1968 y la cultura de la violencia

1968 y la cultura de la violencia

1968 y la cultura de la violencia

La Crónica de Hoy / La Crónica de Hoy

La matanza de estudiantes del 2 de octubre de 1968 fue una ilustración trágica de la cultura de la violencia que impera en México. Nuestro país, digámoslo sin rodeos, es violento. No sólo por las estadísticas de crímenes, homicidios, asaltos, robos, etc., sino por las actitudes y valores que privan en gran parte de nuestra sociedad.

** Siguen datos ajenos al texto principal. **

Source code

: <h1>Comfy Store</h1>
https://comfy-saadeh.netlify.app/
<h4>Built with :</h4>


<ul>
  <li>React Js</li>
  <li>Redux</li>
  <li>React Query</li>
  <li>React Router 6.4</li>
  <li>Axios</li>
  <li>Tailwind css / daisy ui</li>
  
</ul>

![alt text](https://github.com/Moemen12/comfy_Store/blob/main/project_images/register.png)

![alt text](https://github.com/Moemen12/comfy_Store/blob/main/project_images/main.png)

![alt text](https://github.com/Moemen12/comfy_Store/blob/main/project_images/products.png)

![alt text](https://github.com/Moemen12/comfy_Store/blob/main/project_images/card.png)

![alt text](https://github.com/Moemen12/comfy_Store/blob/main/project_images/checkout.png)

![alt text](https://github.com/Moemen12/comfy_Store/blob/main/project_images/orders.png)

Es comprensible el esfuerzo del presidente López Obrador por promover una cultura pacifista y una reforma moral de la sociedad. Entendemos la intención pedagógica que subyace cuando dice “El pueblo de México es bueno”. Pero nuestro país tiene una larga historia de violencia y una muy corta experiencia de paz, democracia, libertad y diálogo público.

¿Puede alguien concebir los motivos humanos del horrendo crimen de los chicos de Ayotzinapa? Ese hecho ilustra, no la civilización, sino la barbarie que hemos cultivado a lo largo de nuestra historia. Recordemos el siglo XIX, época turbulenta, cruenta, dolorosa, caracterizada por la saña con que se destruyeron hermanos contra hermanos y que creó las condiciones de debilidad nacional para que México fuera avasallado por Estados Unidos y por Francia.

Recordemos la dictadura feroz de Porfirio Díaz y la Revolución Mexicana, una catástrofe social que quitó la vida a más de un millón de personas. ¿Derechos Humanos? La falta de respeto a la vida fue lo que identificó a los líderes revolucionarios —con la excepción memorable de Francisco I. Madero.

¿Podemos olvidar los asesinatos de Emiliano Zapata, de Felipe Ángeles, de Lucio Blanco, de Francisco Villa y tantos otros revolucionarios? No, tampoco olvidamos el golpe de estado que culminó en el asesinato de Venustiano Carranza y encumbró al general Álvaro Obregón. ¿Cómo no recordar los asesinatos de Francisco Serrano y Arnulfo R. Gómez?

La historia del Estado de la Revolución Mexicana estuvo, año con año, manchada de sangre. No dejamos de recordar la masacre brutal de indios yaquis de 1928 en las cercanías de Bácum, el asesinato de Germán de Campo, la matanza de vasconcelistas en Topilejo, actos cometidos por órdenes de Álvaro Obregón y Pluraco Elías Calles. La rebelión de los cristeros que se extendió de 1926 a 1929 y que tuvo secuelas hasta 1934 (recuérdese la historia de los maestros “desorejados”).

La pausa de paz y prosperidad del sexenio del general Cárdenas fue un respiro para México. Pero el ascenso al poder del general Manuel Ávila Camacho terminó, abruptamente, con ese episodio y abrió otro, el de la industrialización acelerada, con base en la sobreexplotación de los trabajadores y el abandono progresivo de las reformas cardenistas.

En este nuevo lapso se produjeron riquezas inmensas bajo dos divisas, “Unidad Nacional” y “Estabilidad a toda costa”. Esa estabilidad se logró con base en el uso sistemático de la fuerza contra cualquier expresión social de disidencia. El ejército —el mismo ejército que crearon Obregón y Calles— reprimió una y otra vez a campesinos, obreros, estudiantes, profesionistas, etc. La masacre de Tlatelolco coronó este ciclo histórico.

Pero la violencia es una escuela de violencia. La masacre de Tlatelolco produjo guerrillas, movimientos sociales de orientación revolucionaria, resentimiento y odio. Una carga emocional que impidió que la racionalidad y la legalidad democrática imperaran en los últimos 50 años. Avanzamos con normas que establecen el respeto a los derechos humanos y en la edificación de un sistema electoral moderno e imparcial, pero nuestra cultura política sigue estancada en el odio y el resentimiento.